▸ YOUR GOAL
What follows is a set of records. Repeat every one of them exactly.

[THE DATA]

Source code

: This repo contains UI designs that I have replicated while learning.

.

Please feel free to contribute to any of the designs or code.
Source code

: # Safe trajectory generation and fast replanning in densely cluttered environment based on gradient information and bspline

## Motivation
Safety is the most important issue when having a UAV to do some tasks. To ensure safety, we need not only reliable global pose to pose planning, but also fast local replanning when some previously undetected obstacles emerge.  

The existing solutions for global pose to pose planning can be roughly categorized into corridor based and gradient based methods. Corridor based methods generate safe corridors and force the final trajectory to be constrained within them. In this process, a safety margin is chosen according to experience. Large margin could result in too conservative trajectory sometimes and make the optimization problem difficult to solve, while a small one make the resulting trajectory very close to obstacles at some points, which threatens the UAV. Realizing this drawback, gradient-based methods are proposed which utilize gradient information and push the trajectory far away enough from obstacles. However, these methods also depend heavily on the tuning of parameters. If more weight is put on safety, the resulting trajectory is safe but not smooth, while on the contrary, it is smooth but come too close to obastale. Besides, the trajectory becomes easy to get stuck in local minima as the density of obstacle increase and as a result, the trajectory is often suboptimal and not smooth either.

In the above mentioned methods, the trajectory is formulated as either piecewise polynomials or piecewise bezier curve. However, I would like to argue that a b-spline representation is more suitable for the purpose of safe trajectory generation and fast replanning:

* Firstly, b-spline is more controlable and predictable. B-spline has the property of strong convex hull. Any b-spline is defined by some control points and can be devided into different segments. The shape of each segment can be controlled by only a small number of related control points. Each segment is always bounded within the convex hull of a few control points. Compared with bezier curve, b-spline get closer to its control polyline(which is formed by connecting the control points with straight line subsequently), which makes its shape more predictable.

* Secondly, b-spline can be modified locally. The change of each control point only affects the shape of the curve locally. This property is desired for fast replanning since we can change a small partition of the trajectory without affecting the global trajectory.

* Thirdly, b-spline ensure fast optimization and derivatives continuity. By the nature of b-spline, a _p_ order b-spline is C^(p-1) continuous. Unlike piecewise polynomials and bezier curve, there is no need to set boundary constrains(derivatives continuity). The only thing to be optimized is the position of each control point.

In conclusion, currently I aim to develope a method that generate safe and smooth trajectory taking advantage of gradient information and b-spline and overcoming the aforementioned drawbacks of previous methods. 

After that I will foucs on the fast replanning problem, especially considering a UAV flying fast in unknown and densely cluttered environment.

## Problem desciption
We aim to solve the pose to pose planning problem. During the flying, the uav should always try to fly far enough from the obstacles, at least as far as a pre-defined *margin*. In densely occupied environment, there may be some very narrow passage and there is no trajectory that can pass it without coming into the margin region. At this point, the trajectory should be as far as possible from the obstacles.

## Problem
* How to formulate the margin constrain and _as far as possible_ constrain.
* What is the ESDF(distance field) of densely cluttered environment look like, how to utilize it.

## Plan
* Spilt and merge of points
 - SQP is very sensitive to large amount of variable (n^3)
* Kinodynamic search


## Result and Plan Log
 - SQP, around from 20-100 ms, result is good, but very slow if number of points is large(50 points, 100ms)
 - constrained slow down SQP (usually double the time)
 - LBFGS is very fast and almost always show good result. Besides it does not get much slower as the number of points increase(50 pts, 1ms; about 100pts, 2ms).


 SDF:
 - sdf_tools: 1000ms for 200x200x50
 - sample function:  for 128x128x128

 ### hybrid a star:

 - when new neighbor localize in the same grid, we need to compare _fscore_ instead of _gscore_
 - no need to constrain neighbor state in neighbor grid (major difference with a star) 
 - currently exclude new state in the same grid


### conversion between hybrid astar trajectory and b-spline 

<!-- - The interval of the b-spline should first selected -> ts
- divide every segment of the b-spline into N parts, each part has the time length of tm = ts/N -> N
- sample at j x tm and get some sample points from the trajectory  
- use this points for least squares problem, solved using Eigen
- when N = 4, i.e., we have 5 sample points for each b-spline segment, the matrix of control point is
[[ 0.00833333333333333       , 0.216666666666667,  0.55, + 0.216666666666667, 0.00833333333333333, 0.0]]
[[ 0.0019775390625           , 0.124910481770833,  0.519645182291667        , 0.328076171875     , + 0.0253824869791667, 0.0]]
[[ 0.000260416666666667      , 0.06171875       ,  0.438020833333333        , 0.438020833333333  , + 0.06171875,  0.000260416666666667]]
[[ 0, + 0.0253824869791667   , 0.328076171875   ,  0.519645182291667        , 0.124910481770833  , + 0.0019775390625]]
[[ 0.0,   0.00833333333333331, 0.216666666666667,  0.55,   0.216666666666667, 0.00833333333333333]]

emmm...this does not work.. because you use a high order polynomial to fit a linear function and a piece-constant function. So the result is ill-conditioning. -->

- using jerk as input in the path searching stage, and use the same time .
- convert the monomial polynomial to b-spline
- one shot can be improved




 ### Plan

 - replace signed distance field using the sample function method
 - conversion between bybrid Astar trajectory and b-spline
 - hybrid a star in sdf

[/THE DATA]

▸ RESULT FOR THIS EXERCISE
Source code

: This repo contains UI designs that I have replicated while learning.

.

Please feel free to contribute to any of the designs or code.
Source code

: # Safe trajectory generation and fast replanning in densely cluttered environment based on gradient information and bspline

## Motivation
Safety is the most important issue when having a UAV to do some tasks. To ensure safety, we need not only reliable global pose to pose planning, but also fast local replanning when some previously undetected obstacles emerge.  

The existing solutions for global pose to pose planning can be roughly categorized into corridor based and gradient based methods. Corridor based methods generate safe corridors and force the final trajectory to be constrained within them. In this process, a safety margin is chosen according to experience. Large margin could result in too conservative trajectory sometimes and make the optimization problem difficult to solve, while a small one make the resulting trajectory very close to obstacles at some points, which threatens the UAV. Realizing this drawback, gradient-based methods are proposed which utilize gradient information and push the trajectory far away enough from obstacles. However, these methods also depend heavily on the tuning of parameters. If more weight is put on safety, the resulting trajectory is safe but not smooth, while on the contrary, it is smooth but come too close to obastale. Besides, the trajectory becomes easy to get stuck in local minima as the density of obstacle increase and as a result, the trajectory is often suboptimal and not smooth either.

In the above mentioned methods, the trajectory is formulated as either piecewise polynomials or piecewise bezier curve. However, I would like to argue that a b-spline representation is more suitable for the purpose of safe trajectory generation and fast replanning:

* Firstly, b-spline is more controlable and predictable. B-spline has the property of strong convex hull. Any b-spline is defined by some control points and can be devided into different segments. The shape of each segment can be controlled by only a small number of related control points. Each segment is always bounded within the convex hull of a few control points. Compared with bezier curve, b-spline get closer to its control polyline(which is formed by connecting the control points with straight line subsequently), which makes its shape more predictable.

* Secondly, b-spline can be modified locally. The change of each control point only affects the shape of the curve locally. This property is desired for fast replanning since we can change a small partition of the trajectory without affecting the global trajectory.

* Thirdly, b-spline ensure fast optimization and derivatives continuity. By the nature of b-spline, a _p_ order b-spline is C^(p-1) continuous. Unlike piecewise polynomials and bezier curve, there is no need to set boundary constrains(derivatives continuity). The only thing to be optimized is the position of each control point.

In conclusion, currently I aim to develope a method that generate safe and smooth trajectory taking advantage of gradient information and b-spline and overcoming the aforementioned drawbacks of previous methods. 

After that I will foucs on the fast replanning problem, especially considering a UAV flying fast in unknown and densely cluttered environment.

## Problem desciption
We aim to solve the pose to pose planning problem. During the flying, the uav should always try to fly far enough from the obstacles, at least as far as a pre-defined *margin*. In densely occupied environment, there may be some very narrow passage and there is no trajectory that can pass it without coming into the margin region. At this point, the trajectory should be as far as possible from the obstacles.

## Problem
* How to formulate the margin constrain and _as far as possible_ constrain.
* What is the ESDF(distance field) of densely cluttered environment look like, how to utilize it.

## Plan
* Spilt and merge of points
 - SQP is very sensitive to large amount of variable (n^3)
* Kinodynamic search


## Result and Plan Log
 - SQP, around from 20-100 ms, result is good, but very slow if number of points is large(50 points, 100ms)
 - constrained slow down SQP (usually double the time)
 - LBFGS is very fast and almost always show good result. Besides it does not get much slower as the number of points increase(50 pts, 1ms; about 100pts, 2ms).


 SDF:
 - sdf_tools: 1000ms for 200x200x50
 - sample function:  for 128x128x128

 ### hybrid a star:

 - when new neighbor localize in the same grid, we need to compare _fscore_ instead of _gscore_
 - no need to constrain neighbor state in neighbor grid (major difference with a star) 
 - currently exclude new state in the same grid


### conversion between hybrid astar trajectory and b-spline 

<!-- - The interval of the b-spline should first selected -> ts
- divide every segment of the b-spline into N parts, each part has the time length of tm = ts/N -> N
- sample at j x tm and get some sample points from the trajectory  
- use this points for least squares problem, solved using Eigen
- when N = 4, i.e., we have 5 sample points for each b-spline segment, the matrix of control point is
[[ 0.00833333333333333       , 0.216666666666667,  0.55, + 0.216666666666667, 0.00833333333333333, 0.0]]
[[ 0.0019775390625           , 0.124910481770833,  0.519645182291667        , 0.328076171875     , + 0.0253824869791667, 0.0]]
[[ 0.000260416666666667      , 0.06171875       ,  0.438020833333333        , 0.438020833333333  , + 0.06171875,  0.000260416666666667]]
[[ 0, + 0.0253824869791667   , 0.328076171875   ,  0.519645182291667        , 0.124910481770833  , + 0.0019775390625]]
[[ 0.0,   0.00833333333333331, 0.216666666666667,  0.55,   0.216666666666667, 0.00833333333333333]]

emmm...this does not work.. because you use a high order polynomial to fit a linear function and a piece-constant function. So the result is ill-conditioning. -->

- using jerk as input in the path searching stage, and use the same time .
- convert the monomial polynomial to b-spline
- one shot can be improved




 ### Plan

 - replace signed distance field using the sample function method
 - conversion between bybrid Astar trajectory and b-spline
 - hybrid a star in sdf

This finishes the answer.